Task goal: Take down each entry exactly as written.

= = = = =

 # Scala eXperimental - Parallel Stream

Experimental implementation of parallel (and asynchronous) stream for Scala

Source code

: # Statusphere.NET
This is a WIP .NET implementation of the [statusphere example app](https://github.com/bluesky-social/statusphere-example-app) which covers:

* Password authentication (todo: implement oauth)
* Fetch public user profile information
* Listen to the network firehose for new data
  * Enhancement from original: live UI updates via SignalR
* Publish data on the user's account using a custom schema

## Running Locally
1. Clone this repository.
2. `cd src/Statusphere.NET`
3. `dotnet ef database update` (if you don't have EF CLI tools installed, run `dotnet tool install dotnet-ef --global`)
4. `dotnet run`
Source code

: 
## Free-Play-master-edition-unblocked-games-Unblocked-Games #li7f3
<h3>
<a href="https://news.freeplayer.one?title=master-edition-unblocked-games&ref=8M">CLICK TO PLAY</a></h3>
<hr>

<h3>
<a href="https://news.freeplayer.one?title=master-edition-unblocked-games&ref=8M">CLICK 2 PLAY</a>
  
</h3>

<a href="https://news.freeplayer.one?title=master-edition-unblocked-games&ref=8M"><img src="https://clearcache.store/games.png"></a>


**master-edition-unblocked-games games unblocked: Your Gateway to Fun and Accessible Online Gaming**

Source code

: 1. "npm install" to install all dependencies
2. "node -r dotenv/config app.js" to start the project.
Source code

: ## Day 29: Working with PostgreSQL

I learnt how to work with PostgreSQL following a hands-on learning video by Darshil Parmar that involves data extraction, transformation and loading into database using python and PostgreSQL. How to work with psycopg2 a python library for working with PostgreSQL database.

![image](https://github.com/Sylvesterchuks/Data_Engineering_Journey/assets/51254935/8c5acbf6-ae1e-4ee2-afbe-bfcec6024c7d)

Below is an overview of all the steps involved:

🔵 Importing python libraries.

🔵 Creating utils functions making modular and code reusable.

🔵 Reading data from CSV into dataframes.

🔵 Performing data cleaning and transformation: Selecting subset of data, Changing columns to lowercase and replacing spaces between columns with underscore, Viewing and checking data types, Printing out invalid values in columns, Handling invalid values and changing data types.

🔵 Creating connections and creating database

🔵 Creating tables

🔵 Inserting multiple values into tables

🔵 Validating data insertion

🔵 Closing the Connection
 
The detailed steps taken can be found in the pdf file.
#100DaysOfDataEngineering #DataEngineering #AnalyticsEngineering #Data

= = = = =

Written answer:
 # Scala eXperimental - Parallel Stream

Experimental implementation of parallel (and asynchronous) stream for Scala

Source code

: # Statusphere.NET
This is a WIP .NET implementation of the [statusphere example app](https://github.com/bluesky-social/statusphere-example-app) which covers:

* Password authentication (todo: implement oauth)
* Fetch public user profile information
* Listen to the network firehose for new data
  * Enhancement from original: live UI updates via SignalR
* Publish data on the user's account using a custom schema

## Running Locally
1. Clone this repository.
2. `cd src/Statusphere.NET`
3. `dotnet ef database update` (if you don't have EF CLI tools installed, run `dotnet tool install dotnet-ef --global`)
4. `dotnet run`
Source code

: 
## Free-Play-master-edition-unblocked-games-Unblocked-Games #li7f3
<h3>
<a href="https://news.freeplayer.one?title=master-edition-unblocked-games&ref=8M">CLICK TO PLAY</a></h3>
<hr>

<h3>
<a href="https://news.freeplayer.one?title=master-edition-unblocked-games&ref=8M">CLICK 2 PLAY</a>
  
</h3>

<a href="https://news.freeplayer.one?title=master-edition-unblocked-games&ref=8M"><img src="https://clearcache.store/games.png"></a>


**master-edition-unblocked-games games unblocked: Your Gateway to Fun and Accessible Online Gaming**

Source code

: 1. "npm install" to install all dependencies
2. "node -r dotenv/config app.js" to start the project.
Source code

: ## Day 29: Working with PostgreSQL

I learnt how to work with PostgreSQL following a hands-on learning video by Darshil Parmar that involves data extraction, transformation and loading into database using python and PostgreSQL. How to work with psycopg2 a python library for working with PostgreSQL database.

![image](https://github.com/Sylvesterchuks/Data_Engineering_Journey/assets/51254935/8c5acbf6-ae1e-4ee2-afbe-bfcec6024c7d)

Below is an overview of all the steps involved:

🔵 Importing python libraries.

🔵 Creating utils functions making modular and code reusable.

🔵 Reading data from CSV into dataframes.

🔵 Performing data cleaning and transformation: Selecting subset of data, Changing columns to lowercase and replacing spaces between columns with underscore, Viewing and checking data types, Printing out invalid values in columns, Handling invalid values and changing data types.

🔵 Creating connections and creating database

🔵 Creating tables

🔵 Inserting multiple values into tables

🔵 Validating data insertion

🔵 Closing the Connection
 
The detailed steps taken can be found in the pdf file.
#100DaysOfDataEngineering #DataEngineering #AnalyticsEngineering #Data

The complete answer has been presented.